The camp itself is a beautiful array of 12 cottages nestled among huge, green trees. There is nothing for miles around—no plastic, no vehicles, no food, not even roads. There’s no better venue for a reunion with Mother Nature.
We hired an outfit called Outback adventurers to help us in the wilderness. These guys were quite good although for some reason or other, 50% of the planned activities were scrapped. We did get our money back, so I'll try them again. They were ready for us with the first activity of the day—rafting—as soon as we hopped off the bus.
Getting into the life-jackets we felt adventurous already. After a brief safety speech by Sanjeev, our expert navigator, the real thrills began. A couple of rapids tested our synchronization and strength. No one fell overboard, which was kind of disappointing! A good memory was the 30 minutes we spent dunked (Swimming is too sporty a word for it) in the river, just relaxing. It was also useful practice in case we did go overboard. Drenched and happy, we completed the trip in about 90 minutes.
Back at the camp, the aroma of delicious chicken curry, spicy chhole and piping hot rasam beckoned us. Still in our wet clothes, we attacked the yummiest food we have had in a long time. Stuffed to the gills, we hung ourselves out on the hammocks to dry. After a brief rest, we took off on a short hike into the woods. Unfortunately, they couldn’t fix the mountain bikes so that activity was canceled. Went on a coracle ride instead, during which we scared a crocodile (yeah, right!). The crooner in our group filled the evening air with John Denver’s “Leaving on a Jet Plane” while the rest of us croaked “Row row row your boat, gently down the stream…”
The rest of the evening we lolled on the banks of the river, enjoying some barbequed chicken and salads, sat around a bonfire playing juvenile games from college. A round of “Truth and Dare” and “Two Truths and a Lie” revealed some dark and disturbing secrets. A blood oath prevents me from revealing the juicy bits here. Soon the frivolous banter turned into heated discussions about love, life and everything in between, which went on late into the night. We gained a lot of new perspectives and probably examined a few beliefs we had never questioned before. Basically, we were drunk.
By midnight, we crawled into our small tent and were off to Snoreville in 5 minutes. The weather was cool but not cold, cloudy but not rainy. They said generally the heat at the camp is sweltering, so I guess we were just lucky. After a peaceful sleep in the tents, woke up only at 6 to the sound of “Trekking at 7, saar.
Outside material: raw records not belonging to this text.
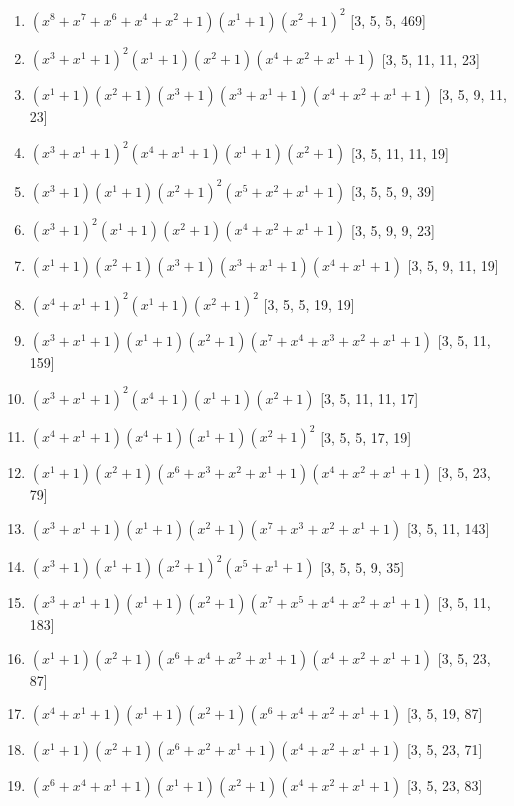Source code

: \documentclass[10pt,twocolumn]{article}
\begin{document}
\begin{enumerate}
\item $(x^{8} + x^{7} + x^{6} + x^{4} + x^{2} + 1)(x^{1} + 1)(x^{2} + 1)^{2}$  [3, 5, 5, 469]
\item $(x^{3} + x^{1} + 1)^{2}(x^{1} + 1)(x^{2} + 1)(x^{4} + x^{2} + x^{1} + 1)$  [3, 5, 11, 11, 23]
\item $(x^{1} + 1)(x^{2} + 1)(x^{3} + 1)(x^{3} + x^{1} + 1)(x^{4} + x^{2} + x^{1} + 1)$  [3, 5, 9, 11, 23]
\item $(x^{3} + x^{1} + 1)^{2}(x^{4} + x^{1} + 1)(x^{1} + 1)(x^{2} + 1)$  [3, 5, 11, 11, 19]
\item $(x^{3} + 1)(x^{1} + 1)(x^{2} + 1)^{2}(x^{5} + x^{2} + x^{1} + 1)$  [3, 5, 5, 9, 39]
\item $(x^{3} + 1)^{2}(x^{1} + 1)(x^{2} + 1)(x^{4} + x^{2} + x^{1} + 1)$  [3, 5, 9, 9, 23]
\item $(x^{1} + 1)(x^{2} + 1)(x^{3} + 1)(x^{3} + x^{1} + 1)(x^{4} + x^{1} + 1)$  [3, 5, 9, 11, 19]
\item $(x^{4} + x^{1} + 1)^{2}(x^{1} + 1)(x^{2} + 1)^{2}$  [3, 5, 5, 19, 19]
\item $(x^{3} + x^{1} + 1)(x^{1} + 1)(x^{2} + 1)(x^{7} + x^{4} + x^{3} + x^{2} + x^{1} + 1)$  [3, 5, 11, 159]
\item $(x^{3} + x^{1} + 1)^{2}(x^{4} + 1)(x^{1} + 1)(x^{2} + 1)$  [3, 5, 11, 11, 17]
\item $(x^{4} + x^{1} + 1)(x^{4} + 1)(x^{1} + 1)(x^{2} + 1)^{2}$  [3, 5, 5, 17, 19]
\item $(x^{1} + 1)(x^{2} + 1)(x^{6} + x^{3} + x^{2} + x^{1} + 1)(x^{4} + x^{2} + x^{1} + 1)$  [3, 5, 23, 79]
\item $(x^{3} + x^{1} + 1)(x^{1} + 1)(x^{2} + 1)(x^{7} + x^{3} + x^{2} + x^{1} + 1)$  [3, 5, 11, 143]
\item $(x^{3} + 1)(x^{1} + 1)(x^{2} + 1)^{2}(x^{5} + x^{1} + 1)$  [3, 5, 5, 9, 35]
\item $(x^{3} + x^{1} + 1)(x^{1} + 1)(x^{2} + 1)(x^{7} + x^{5} + x^{4} + x^{2} + x^{1} + 1)$  [3, 5, 11, 183]
\item $(x^{1} + 1)(x^{2} + 1)(x^{6} + x^{4} + x^{2} + x^{1} + 1)(x^{4} + x^{2} + x^{1} + 1)$  [3, 5, 23, 87]
\item $(x^{4} + x^{1} + 1)(x^{1} + 1)(x^{2} + 1)(x^{6} + x^{4} + x^{2} + x^{1} + 1)$  [3, 5, 19, 87]
\item $(x^{1} + 1)(x^{2} + 1)(x^{6} + x^{2} + x^{1} + 1)(x^{4} + x^{2} + x^{1} + 1)$  [3, 5, 23, 71]
\item $(x^{6} + x^{4} + x^{1} + 1)(x^{1} + 1)(x^{2} + 1)(x^{4} + x^{2} + x^{1} + 1)$  [3, 5, 23, 83]

\end{enumerate}
\end{document}
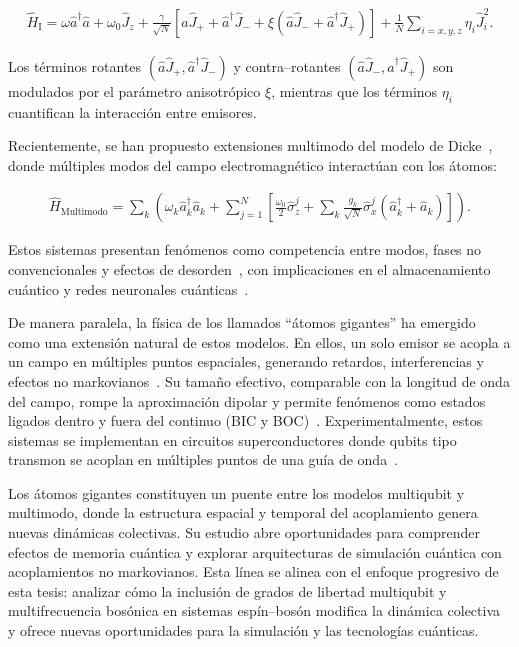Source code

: \documentclass[onecolumn,notitlepage,letterpaper,aps,pra,12pt]{article}
\numberwithin{equation}{section}
\begin{document}
\begin{gather}\label{Hamiltoniano de Dicke con interacciones}
    \hat{H}_{\text{I}} = \omega\hat{a}^{\dagger}\hat{a} + \omega_{0}\hat{J}_{z} + \frac{\gamma}{\sqrt{N}}\left[ \hat{a}\hat{J}_{+} + \hat{a}^{\dagger}\hat{J}_{-} + \xi\left( \hat{a}\hat{J}_{-} + \hat{a}^{\dagger}\hat{J}_{+} \right)  \right] + \frac{1}{N}\sum_{i=x,y,z} \eta_{i}\hat{J}_{i}^{2}.
\end{gather}

Los términos rotantes $(\hat{a}\hat{J}_{+}, \hat{a}^{\dagger}\hat{J}_{-})$ y contra–rotantes $(\hat{a}\hat{J}_{-}, \hat{a}^{\dagger}\hat{J}_{+})$ son modulados por el parámetro anisotrópico $\xi$, mientras que los términos $\eta_{i}$ cuantifican la interacción entre emisores.

Recientemente, se han propuesto extensiones multimodo del modelo de Dicke~\cite{tolkunov2007,fiorelli2020,carollo2021}, donde múltiples modos del campo electromagnético interactúan con los átomos:

\begin{gather}
        \hat{H}_{\text{Multimodo}} = \sum_{k}\left(\omega_{k}\hat{a}^{\dagger}_{k}\hat{a}_{k} + \sum_{j=1}^{N}\left[ \frac{\omega_{0}}{2}\hat{\sigma}_{z}^{j} + \sum_{k}\frac{g_{k}}{\sqrt{N}}\hat{\sigma}_{x}^{j}\left(\hat{a}^{\dagger}_{k} + \hat{a}_{k}\right) \right]\right).
\end{gather}

Estos sistemas presentan fenómenos como competencia entre modos, fases no convencionales y efectos de desorden~\cite{rotondo2015,kipf2014,vojta2013,das2024}, con implicaciones en el almacenamiento cuántico y redes neuronales cuánticas~\cite{maniscalco2006,fiorelli2020,marsch2021}.

De manera paralela, la física de los llamados “átomos gigantes” ha emergido como una extensión natural de estos modelos. En ellos, un solo emisor se acopla a un campo en múltiples puntos espaciales, generando retardos, interferencias y efectos no markovianos~\cite{Andersson2019,gonzalez2021-2,cai2021,yu2025}. Su tamaño efectivo, comparable con la longitud de onda del campo, rompe la aproximación dipolar y permite fenómenos como estados ligados dentro y fuera del continuo (BIC y BOC)~\cite{gonzalez2025,guo2020}. Experimentalmente, estos sistemas se implementan en circuitos superconductores donde qubits tipo transmon se acoplan en múltiples puntos de una guía de onda~\cite{Kannan2020}.

Los átomos gigantes constituyen un puente entre los modelos multiqubit y multimodo, donde la estructura espacial y temporal del acoplamiento genera nuevas dinámicas colectivas. Su estudio abre oportunidades para comprender efectos de memoria cuántica y explorar arquitecturas de simulación cuántica con acoplamientos no markovianos. Esta línea se alinea con el enfoque progresivo de esta tesis: analizar cómo la inclusión de grados de libertad multiqubit y multifrecuencia bosónica en sistemas espín–bosón modifica la dinámica colectiva y ofrece nuevas oportunidades para la simulación y las tecnologías cuánticas.
\end{document}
Please have tea and be ready!”.
This time we went up a short hill. We struggled in our Nikes and Reeboks while our guide leapt like a mountain goat in Hawai chappals. The top gave a breathtaking view of the meandering river. It was so calm and peaceful, we felt like staying up forever (also to avoid ambling down those slippery rocks again!). The official lens-men took this time to capture some artistic shots on their digital SLRs, especially one of us being led down the hill by none other than MG him-(err.. her) self. See the pic.
After all this exertion (especially for someone, uh… healthier, like me), breakfast never tasted better.They had the freshest bread and monster omelletes and to-die-for chutneys and... you get the picture, yeah!
Then it was time to leave. We bid a sad goodbye to the river, promising to return with our families soon. We thanked the staff (in cash AND kind) for the excellent service. The return journey was noisier, now that we were better friends than before. Singing and chatting, Bangalore came sooner than expected. Except for the final no-road stretch (about 10KM), the other 90KM has good road. Just the mad truckers and village-routes on Kanakapura Road keep you from relaxing.
We put ourselves back into managing release deadlines and top-lines, bottom-lines, knowing that the only "water-droplet on a leaf" we'd see for a long time now would be the Windows 7 desktop wallpaper. We said a silent prayer for the good people who dedicate their lives to maintaining such oasis of sanity and nature, away from barren information super-highways where Robotomized IT-wallahs like us journey without a destination.
As with every escape to nature, it's the getting back that feels like being 'recaptured' by prison guards.